## Your instructions
Pull every line containing "unique" from the entries.
[Material to process — start]
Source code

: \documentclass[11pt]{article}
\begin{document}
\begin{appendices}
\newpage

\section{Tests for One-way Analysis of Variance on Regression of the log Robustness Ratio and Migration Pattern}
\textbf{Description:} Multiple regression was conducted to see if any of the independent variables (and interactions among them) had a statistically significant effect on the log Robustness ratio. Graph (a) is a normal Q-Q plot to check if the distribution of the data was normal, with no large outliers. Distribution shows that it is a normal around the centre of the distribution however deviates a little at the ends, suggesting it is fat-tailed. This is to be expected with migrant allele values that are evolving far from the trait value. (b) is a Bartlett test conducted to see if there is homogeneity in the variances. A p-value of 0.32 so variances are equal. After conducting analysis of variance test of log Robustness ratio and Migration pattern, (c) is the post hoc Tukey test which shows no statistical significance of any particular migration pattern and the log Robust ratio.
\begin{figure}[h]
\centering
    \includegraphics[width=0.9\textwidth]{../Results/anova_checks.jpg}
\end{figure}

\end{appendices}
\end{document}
[Material to process — finish]
[Material to process — start]
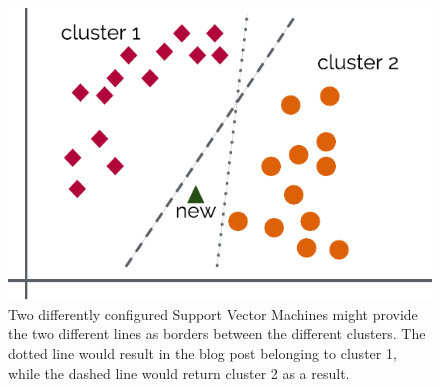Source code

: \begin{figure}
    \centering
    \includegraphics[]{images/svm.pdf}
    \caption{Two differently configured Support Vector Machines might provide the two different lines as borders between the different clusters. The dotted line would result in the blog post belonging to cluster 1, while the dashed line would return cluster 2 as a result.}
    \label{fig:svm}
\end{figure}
[Material to process — finish]
[Material to process — start]
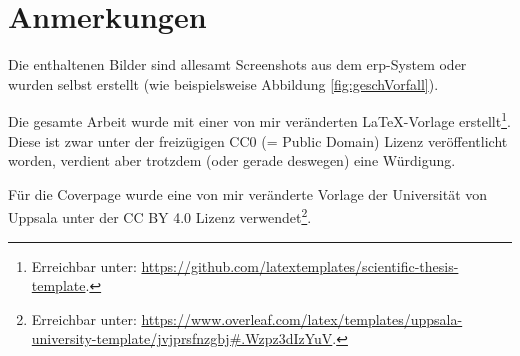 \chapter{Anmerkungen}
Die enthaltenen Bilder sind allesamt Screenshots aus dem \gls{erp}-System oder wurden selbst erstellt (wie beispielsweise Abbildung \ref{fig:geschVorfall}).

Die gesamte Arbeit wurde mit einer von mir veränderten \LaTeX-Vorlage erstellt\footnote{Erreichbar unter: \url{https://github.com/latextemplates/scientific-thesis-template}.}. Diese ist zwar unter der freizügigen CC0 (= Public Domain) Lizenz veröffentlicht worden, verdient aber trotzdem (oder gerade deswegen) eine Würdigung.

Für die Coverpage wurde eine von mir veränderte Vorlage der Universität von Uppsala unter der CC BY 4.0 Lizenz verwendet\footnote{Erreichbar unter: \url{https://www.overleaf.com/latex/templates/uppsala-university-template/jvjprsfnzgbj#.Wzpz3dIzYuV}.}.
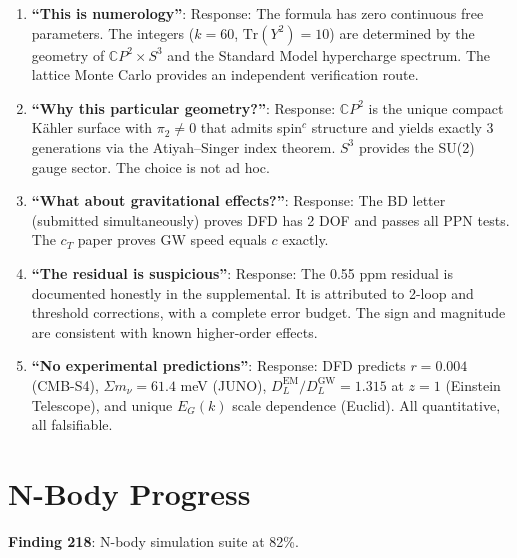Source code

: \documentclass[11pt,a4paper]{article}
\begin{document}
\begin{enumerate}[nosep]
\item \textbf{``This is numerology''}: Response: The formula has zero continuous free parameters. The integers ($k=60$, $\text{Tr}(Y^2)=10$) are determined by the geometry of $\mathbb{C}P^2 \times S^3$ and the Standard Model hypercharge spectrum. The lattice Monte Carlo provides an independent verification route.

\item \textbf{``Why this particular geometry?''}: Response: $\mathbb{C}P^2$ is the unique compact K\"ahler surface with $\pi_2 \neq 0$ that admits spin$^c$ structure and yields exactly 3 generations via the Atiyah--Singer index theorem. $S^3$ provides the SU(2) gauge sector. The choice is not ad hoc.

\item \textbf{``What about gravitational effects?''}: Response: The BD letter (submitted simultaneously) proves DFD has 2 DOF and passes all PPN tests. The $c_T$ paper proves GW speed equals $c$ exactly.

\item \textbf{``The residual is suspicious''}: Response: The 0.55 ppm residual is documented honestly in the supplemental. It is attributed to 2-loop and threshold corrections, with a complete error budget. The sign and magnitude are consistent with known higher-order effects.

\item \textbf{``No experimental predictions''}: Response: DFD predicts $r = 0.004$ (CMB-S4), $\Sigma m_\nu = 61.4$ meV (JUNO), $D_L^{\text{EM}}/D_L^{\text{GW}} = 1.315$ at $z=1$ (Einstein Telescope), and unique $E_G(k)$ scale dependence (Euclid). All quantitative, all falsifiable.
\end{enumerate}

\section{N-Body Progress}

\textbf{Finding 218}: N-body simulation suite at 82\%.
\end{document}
[Material to process — finish]
## Expected answer
\item \textbf{``Why this particular geometry?''}: Response: $\mathbb{C}P^2$ is the unique compact K\"ahler surface with $\pi_2 \neq 0$ that admits spin$^c$ structure and yields exactly 3 generations via the Atiyah--Singer index theorem. $S^3$ provides the SU(2) gauge sector. The choice is not ad hoc.
\item \textbf{``No experimental predictions''}: Response: DFD predicts $r = 0.004$ (CMB-S4), $\Sigma m_\nu = 61.4$ meV (JUNO), $D_L^{\text{EM}}/D_L^{\text{GW}} = 1.315$ at $z=1$ (Einstein Telescope), and unique $E_G(k)$ scale dependence (Euclid). All quantitative, all falsifiable.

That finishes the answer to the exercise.